▶ _Your task_
Copy the listing as it is written, and leave each picture out.

▶ _Task data_
+===+
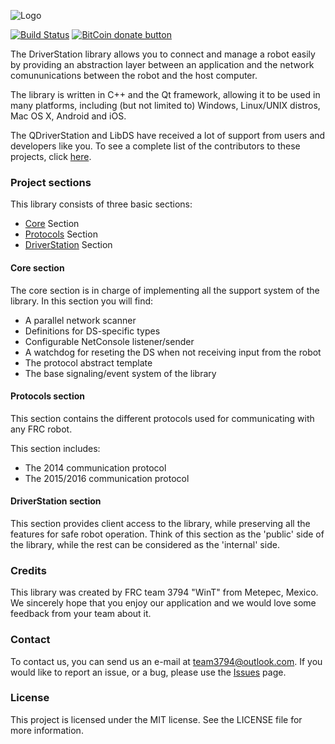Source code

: ![Logo](etc/logo.png)

[![Build Status](https://travis-ci.org/WinT-3794/LibDS.svg?branch=master)](https://travis-ci.org/WinT-3794/LibDS)
[![BitCoin donate button](https://img.shields.io/badge/bitcoin-donate-yellow.svg)](https://blockchain.info/address/1K85yLxjuqUmhkjP839R7C23XFhSxrefMx "Donate once-off to this project using BitCoin")

The DriverStation library allows you to connect and manage a robot easily by providing an abstraction layer between an application and the network comununications between the robot and the host computer.

The library is written in C++ and the Qt framework, allowing it to be used in many platforms, including (but not limited to) Windows, Linux/UNIX distros, Mac OS X, Android and iOS.

The QDriverStation and LibDS have received a lot of support from users and developers like you. To see a complete list of the contributors to these projects, click [here](https://github.com/WinT-3794/QDriverStation/blob/master/CONTRIBUTORS.md).

### Project sections

This library consists of three basic sections:

- [Core](#core-section) Section
- [Protocols](#protocols-section) Section
- [DriverStation](#driverstation-section) Section

#### Core section

The core section is in charge of implementing all the support system of the library. In this section you will find:

- A parallel network scanner
- Definitions for DS-specific types
- Configurable NetConsole listener/sender
- A watchdog for reseting the DS when not receiving input from the robot
- The protocol abstract template
- The base signaling/event system of the library

#### Protocols section

This section contains the different protocols used for communicating with any FRC robot.

This section includes:

- The 2014 communication protocol
- The 2015/2016 communication protocol

#### DriverStation section

This section provides client access to the library, while preserving all the features for safe robot operation. Think of this section as the 'public' side of the library, while the rest can be considered as the 'internal' side.

### Credits

This library was created by FRC team 3794 "WinT" from Metepec, Mexico. We sincerely hope that you enjoy our application and we would love some feedback from your team about it.

### Contact

To contact us, you can send us an e-mail at [team3794@outlook.com](mailto:team3794@outlook). If you would like to report an issue, or a bug, please use the [Issues](https://github.com/wint-3794/qdriverstation/issues) page.

### License

This project is licensed under the MIT license. See the LICENSE file for more information.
+===+
▶ _Exercise response_
Source code

: ![Logo](etc/logo.png)

[![Build Status](https://travis-ci.org/WinT-3794/LibDS.svg?branch=master)](https://travis-ci.org/WinT-3794/LibDS)
[![BitCoin donate button](https://img.shields.io/badge/bitcoin-donate-yellow.svg)](https://blockchain.info/address/1K85yLxjuqUmhkjP839R7C23XFhSxrefMx "Donate once-off to this project using BitCoin")

The DriverStation library allows you to connect and manage a robot easily by providing an abstraction layer between an application and the network comununications between the robot and the host computer.

The library is written in C++ and the Qt framework, allowing it to be used in many platforms, including (but not limited to) Windows, Linux/UNIX distros, Mac OS X, Android and iOS.

The QDriverStation and LibDS have received a lot of support from users and developers like you. To see a complete list of the contributors to these projects, click [here](https://github.com/WinT-3794/QDriverStation/blob/master/CONTRIBUTORS.md).

### Project sections

This library consists of three basic sections:

- [Core](#core-section) Section
- [Protocols](#protocols-section) Section
- [DriverStation](#driverstation-section) Section

#### Core section

The core section is in charge of implementing all the support system of the library. In this section you will find:

- A parallel network scanner
- Definitions for DS-specific types
- Configurable NetConsole listener/sender
- A watchdog for reseting the DS when not receiving input from the robot
- The protocol abstract template
- The base signaling/event system of the library

#### Protocols section

This section contains the different protocols used for communicating with any FRC robot.

This section includes:

- The 2014 communication protocol
- The 2015/2016 communication protocol

#### DriverStation section

This section provides client access to the library, while preserving all the features for safe robot operation. Think of this section as the 'public' side of the library, while the rest can be considered as the 'internal' side.

### Credits

This library was created by FRC team 3794 "WinT" from Metepec, Mexico. We sincerely hope that you enjoy our application and we would love some feedback from your team about it.

### Contact

To contact us, you can send us an e-mail at [team3794@outlook.com](mailto:team3794@outlook). If you would like to report an issue, or a bug, please use the [Issues](https://github.com/wint-3794/qdriverstation/issues) page.

### License

This project is licensed under the MIT license. See the LICENSE file for more information.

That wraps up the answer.